Publicado no Jornal Cidade Viva em Fevereiro de 2008
UMA QUESTÃO DE LIMITES
“Estou tão triste. No outro dia apercebi-me, com mais clareza, de como os meus colegas no
trabalho não me respeitam. Quando precisam de ajuda, estou lá. Se têm um problema e não
querem falar, sei esperar, não os forço. Se estão aflitos, atrasados ou cansados nas suas tarefas,
tento ser rápida para que os possa socorrer. Tento ser amiga de todos, sem excepção, respeitando
porém os segredos de cada um. Desiludi-me primeiro e depois veio a raiva, quando cheguei no
outro dia ao escritório, depois de estar tantos dias doente em casa, e nos quais não havia recebido
tantos telefonemas quantos gostaria, e senti o desamparo injusto dos colegas que, chegada a hora
da saída, me abandonaram às pilhas de processos para tratar. Porque se revelam invejosos,
egoístas, insensíveis?! Nada lhes irei dizer. Espero que um dia se venham a aperceber do quanto
erram para comigo.”
A vida é repleta de contactos com os que nos rodeiam. Nas diferentes pessoas e contextos
experimentamos diversas formas de estar, comunicar e partilhar. É inevitável a comparação entre
o que se obtém, consegue ou sente nas diversas relações. Como justificar as diferenças?

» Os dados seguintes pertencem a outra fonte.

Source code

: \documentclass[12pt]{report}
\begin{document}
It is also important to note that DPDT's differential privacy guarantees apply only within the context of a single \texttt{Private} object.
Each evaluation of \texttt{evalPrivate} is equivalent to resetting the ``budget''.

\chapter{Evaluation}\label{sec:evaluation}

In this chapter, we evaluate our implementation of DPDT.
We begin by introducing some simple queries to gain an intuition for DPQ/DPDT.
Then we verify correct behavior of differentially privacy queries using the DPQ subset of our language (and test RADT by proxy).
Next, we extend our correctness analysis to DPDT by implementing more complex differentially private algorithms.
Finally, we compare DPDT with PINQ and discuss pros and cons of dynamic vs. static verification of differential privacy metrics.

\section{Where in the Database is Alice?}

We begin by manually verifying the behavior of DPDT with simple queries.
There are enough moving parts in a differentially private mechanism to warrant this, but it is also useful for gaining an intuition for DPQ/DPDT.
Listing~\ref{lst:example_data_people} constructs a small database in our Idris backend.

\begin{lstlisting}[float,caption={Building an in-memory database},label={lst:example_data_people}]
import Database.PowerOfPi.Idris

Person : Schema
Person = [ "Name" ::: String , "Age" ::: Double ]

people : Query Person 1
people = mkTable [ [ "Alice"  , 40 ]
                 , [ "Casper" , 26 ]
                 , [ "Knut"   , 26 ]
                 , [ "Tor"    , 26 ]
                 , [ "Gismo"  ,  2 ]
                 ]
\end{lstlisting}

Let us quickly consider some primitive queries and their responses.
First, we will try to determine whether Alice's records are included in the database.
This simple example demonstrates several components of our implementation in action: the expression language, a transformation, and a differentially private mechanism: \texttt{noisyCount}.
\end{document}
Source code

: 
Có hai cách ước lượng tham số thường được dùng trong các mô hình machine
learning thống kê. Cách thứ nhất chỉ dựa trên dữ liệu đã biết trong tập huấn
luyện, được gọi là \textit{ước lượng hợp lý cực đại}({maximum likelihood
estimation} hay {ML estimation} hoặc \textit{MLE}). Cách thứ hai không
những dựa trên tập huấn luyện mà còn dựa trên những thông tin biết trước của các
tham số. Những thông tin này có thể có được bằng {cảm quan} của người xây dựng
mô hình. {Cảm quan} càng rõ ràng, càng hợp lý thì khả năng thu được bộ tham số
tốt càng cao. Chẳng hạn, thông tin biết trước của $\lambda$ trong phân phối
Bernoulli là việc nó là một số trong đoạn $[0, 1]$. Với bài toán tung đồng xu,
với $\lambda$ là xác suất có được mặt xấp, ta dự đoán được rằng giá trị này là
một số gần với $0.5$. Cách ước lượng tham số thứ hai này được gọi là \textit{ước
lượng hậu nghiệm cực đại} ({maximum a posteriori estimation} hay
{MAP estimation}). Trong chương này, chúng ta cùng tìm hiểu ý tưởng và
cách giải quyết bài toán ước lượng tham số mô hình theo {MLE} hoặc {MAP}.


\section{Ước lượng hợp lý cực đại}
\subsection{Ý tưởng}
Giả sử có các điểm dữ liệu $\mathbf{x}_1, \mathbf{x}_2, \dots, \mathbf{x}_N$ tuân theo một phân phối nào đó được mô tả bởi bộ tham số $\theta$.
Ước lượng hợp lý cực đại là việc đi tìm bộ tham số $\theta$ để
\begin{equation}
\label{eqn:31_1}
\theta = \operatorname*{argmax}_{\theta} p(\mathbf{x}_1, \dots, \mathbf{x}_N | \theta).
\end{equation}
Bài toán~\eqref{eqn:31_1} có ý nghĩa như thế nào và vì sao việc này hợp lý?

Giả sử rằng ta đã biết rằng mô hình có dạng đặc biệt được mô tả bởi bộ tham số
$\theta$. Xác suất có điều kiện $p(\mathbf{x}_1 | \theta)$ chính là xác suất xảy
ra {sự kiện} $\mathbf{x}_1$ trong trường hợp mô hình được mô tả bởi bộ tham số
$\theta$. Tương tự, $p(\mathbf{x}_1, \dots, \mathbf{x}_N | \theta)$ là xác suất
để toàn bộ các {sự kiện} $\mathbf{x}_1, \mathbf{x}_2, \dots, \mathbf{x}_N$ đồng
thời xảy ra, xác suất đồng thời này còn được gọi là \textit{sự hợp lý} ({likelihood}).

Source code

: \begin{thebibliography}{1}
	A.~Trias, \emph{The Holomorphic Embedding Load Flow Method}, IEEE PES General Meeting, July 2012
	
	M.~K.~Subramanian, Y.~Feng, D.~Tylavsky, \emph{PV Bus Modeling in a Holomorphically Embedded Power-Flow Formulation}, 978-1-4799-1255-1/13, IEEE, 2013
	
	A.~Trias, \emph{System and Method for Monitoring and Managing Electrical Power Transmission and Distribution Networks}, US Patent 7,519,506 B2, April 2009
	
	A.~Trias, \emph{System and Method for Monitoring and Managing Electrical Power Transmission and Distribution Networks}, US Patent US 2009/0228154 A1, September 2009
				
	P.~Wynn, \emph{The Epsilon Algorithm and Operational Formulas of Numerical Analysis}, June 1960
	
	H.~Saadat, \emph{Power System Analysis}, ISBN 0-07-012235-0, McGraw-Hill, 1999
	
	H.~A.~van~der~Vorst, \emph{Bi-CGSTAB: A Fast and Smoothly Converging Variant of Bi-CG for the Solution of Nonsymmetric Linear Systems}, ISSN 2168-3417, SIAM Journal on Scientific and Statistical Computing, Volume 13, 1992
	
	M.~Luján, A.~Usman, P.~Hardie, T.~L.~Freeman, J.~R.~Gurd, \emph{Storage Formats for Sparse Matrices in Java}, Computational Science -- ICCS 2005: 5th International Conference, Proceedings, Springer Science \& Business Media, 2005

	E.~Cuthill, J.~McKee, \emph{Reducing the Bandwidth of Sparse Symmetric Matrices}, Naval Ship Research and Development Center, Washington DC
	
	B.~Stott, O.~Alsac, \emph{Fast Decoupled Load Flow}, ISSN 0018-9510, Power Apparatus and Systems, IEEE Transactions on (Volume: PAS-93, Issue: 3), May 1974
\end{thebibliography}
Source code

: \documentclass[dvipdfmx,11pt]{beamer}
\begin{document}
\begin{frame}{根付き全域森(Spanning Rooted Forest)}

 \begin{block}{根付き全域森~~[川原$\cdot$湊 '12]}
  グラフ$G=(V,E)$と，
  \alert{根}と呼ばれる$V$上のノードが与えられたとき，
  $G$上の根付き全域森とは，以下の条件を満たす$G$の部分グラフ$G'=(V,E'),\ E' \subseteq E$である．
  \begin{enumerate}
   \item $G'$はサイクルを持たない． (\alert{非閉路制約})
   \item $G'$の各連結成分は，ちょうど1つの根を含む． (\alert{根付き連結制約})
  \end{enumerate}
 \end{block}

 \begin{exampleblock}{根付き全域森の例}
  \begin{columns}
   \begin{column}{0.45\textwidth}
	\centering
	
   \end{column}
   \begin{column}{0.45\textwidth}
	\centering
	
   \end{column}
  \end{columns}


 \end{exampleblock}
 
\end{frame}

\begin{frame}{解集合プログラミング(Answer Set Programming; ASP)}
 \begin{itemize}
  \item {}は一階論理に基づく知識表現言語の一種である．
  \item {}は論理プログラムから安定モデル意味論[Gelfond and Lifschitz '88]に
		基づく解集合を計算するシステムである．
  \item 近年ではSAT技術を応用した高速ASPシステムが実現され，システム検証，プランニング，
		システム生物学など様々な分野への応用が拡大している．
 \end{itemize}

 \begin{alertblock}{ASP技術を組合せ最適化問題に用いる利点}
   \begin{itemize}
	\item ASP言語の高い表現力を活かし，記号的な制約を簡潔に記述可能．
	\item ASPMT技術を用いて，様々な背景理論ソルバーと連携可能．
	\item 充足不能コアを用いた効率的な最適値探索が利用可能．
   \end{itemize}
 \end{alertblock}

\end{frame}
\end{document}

Peguemos no exemplo apresentado no início deste texto. Esta mulher sofre com os colegas de
trabalho, os quais trata como uma quarta família, depois das que constituem os seus pais, marido
e filhos e amigos. Parece procurar uma família em todos os contextos, com todas as pessoas
invariavelmente, o que favorece o deslocamento e a desintegração.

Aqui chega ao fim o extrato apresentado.